Le vieux écoutait tout cela visiblement sans comprendre et continuait à trembler de tous ses membres.
«Attendez! Pufez un petit ferre de pon gognac!» cria Muller, voyant que le visiteur énigmatique désirait partir.
On servit le cognac. Le vieillard prit machinalement le verre, mais ses mains tremblaient: avant de le porter à ses lèvres, il en répandit la moitié et, sans boire une goutte, il le reposa sur le plateau. Ensuite, avec un sourire bizarre qui n’était pas du tout de circonstance, il sortit de la confiserie d’un pas rapide et saccadé, abandonnant Azor.
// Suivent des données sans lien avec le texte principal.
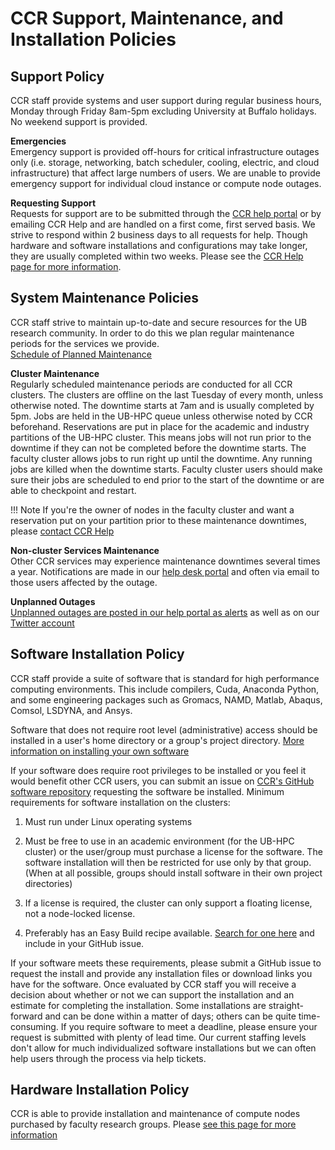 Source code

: # CCR Support, Maintenance, and Installation Policies

## Support Policy  

CCR staff provide systems and user support during regular business hours, Monday through Friday 8am-5pm excluding University at Buffalo holidays.  No weekend support is provided.  

**Emergencies**  
Emergency support is provided off-hours for critical infrastructure outages only (i.e. storage, networking, batch scheduler, cooling, electric, and cloud infrastructure) that affect large numbers of users.  We are unable to provide emergency support for individual cloud instance or compute node outages.  

**Requesting Support**    
Requests for support are to be submitted through the [CCR help portal](https://ubccr.freshdesk.com) or by emailing CCR Help and are handled on a first come, first served basis.  We strive to respond within 2 business days to all requests for help.  Though hardware and software installations and configurations may take longer, they are usually completed within two weeks.  Please see the [CCR Help page for more information](../help.md).  

## System Maintenance Policies  

CCR staff strive to maintain up-to-date and secure resources for the UB research community.  In order to do this we plan regular maintenance periods for the services we provide.  
[Schedule of Planned Maintenance](https://ubccr.freshdesk.com/support/discussions/forums/5000296650)

**Cluster Maintenance**  
Regularly scheduled maintenance periods are conducted for all CCR clusters.  The clusters are offline on the last Tuesday of every month, unless otherwise noted.  The downtime starts at 7am and is usually completed by 5pm.  Jobs are held in the UB-HPC queue unless otherwise noted by CCR beforehand.  Reservations are put in place for the academic and industry partitions of the UB-HPC cluster.  This means jobs will not run prior to the downtime if they can not be completed before the downtime starts.  The faculty cluster allows jobs to run right up until the downtime.  Any running jobs are killed when the downtime starts.  Faculty cluster users should make sure their jobs are scheduled to end prior to the start of the downtime or are able to checkpoint and restart.  

!!! Note
    If you're the owner of nodes in the faculty cluster and want a reservation put on your partition prior to these maintenance downtimes, please [contact CCR Help](../help.md)

**Non-cluster Services Maintenance**  
Other CCR services may experience maintenance downtimes several times a year.  Notifications are made in our [help desk portal](https://ubccr.freshdesk.com/support/discussions/forums/5000296650) and often via email to those users affected by the outage.

**Unplanned Outages**  
[Unplanned outages are posted in our help portal as alerts](https://ubccr.freshdesk.com/support/discussions/forums/5000120071) as well as on our [Twitter account](https://twitter.com/UBCCR)  

## Software Installation Policy  

CCR staff provide a suite of software that is standard for high performance computing environments.  This include compilers, Cuda, Anaconda Python, and some engineering packages such as Gromacs, NAMD, Matlab, Abaqus, Comsol, LSDYNA, and Ansys.

Software that does not require root level (administrative) access should be installed in a user's home directory or a group's project directory.  [More information on installing your own software](../software/building.md)  

If your software does require root privileges to be installed or you feel it would benefit other CCR users, you can submit an issue on [CCR's GitHub software repository](https://github.com/ubccr/software-layer/issues) requesting the software be installed.  Minimum requirements for software installation on the clusters:

1. Must run under Linux operating systems

2. Must be free to use in an academic environment (for the UB-HPC cluster) or the user/group must purchase a license for the software.  The software installation will then be restricted for use only by that group.  (When at all possible, groups should install software in their own project directories)

3. If a license is required, the cluster can only support a floating license, not a node-locked license.  

4. Preferably has an Easy Build recipe available.  [Search for one here](https://github.com/easybuilders/easybuild-easyconfigs/tree/develop/easybuild/easyconfigs) and include in your GitHub issue.  

If your software meets these requirements, please submit a GitHub issue to request the install and provide any installation files or download links you have for the software.  Once evaluated by CCR staff you will receive a decision about whether or not we can support the installation and an estimate for completing the installation.  Some installations are straight-forward and can be done within a matter of days; others can be quite time-consuming.  If you require software to meet a deadline, please ensure your request is submitted with plenty of lead time.  Our current staffing levels don't allow for much individualized software installations but we can often help users through the process via help tickets.  

## Hardware Installation Policy  

CCR is able to provide installation and maintenance of compute nodes purchased by faculty research groups.  Please [see this page for more information](https://ubccr.freshdesk.com/en/support/solutions/articles/13000048771-hardware-installation-maintenance-and-support-policy)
Tous restaient debout, stupéfaits; on entendit des exclamations.
«Schwerenot! Was für eine Geschichte!» disaient les Allemands en se regardant avec de grands yeux.
Je me précipitai à la suite du vieux. À quelques pas de la confiserie en tournant à droite, on trouve une rue étroite et sombre bordée d’énormes maisons. J’étais aiguillonné par la conviction que le vieux avait tourné là. La seconde maison à droite était en construction et toute couverte d’échafaudages. La palissade qui entourait la maison avançait presque jusqu’au milieu de la ruelle; à cette palissade était ajusté un trottoir de bois pour les passants. Dans le coin sombre fait par la clôture et la maison, je trouvai le vieux. Il était assis sur le bord du trottoir et, les coudes sur les genoux, tenait sa tête dans ses mains. Je m’assis à côté de lui.
«Écoutez, dis-je, sachant à peine comment commencer, ne vous chagrinez pas au sujet d’Azor. Venez, je vais vous conduire chez vous. Calmez-vous. Je vais tout de suite aller chercher un fiacre. Où habitez-vous?»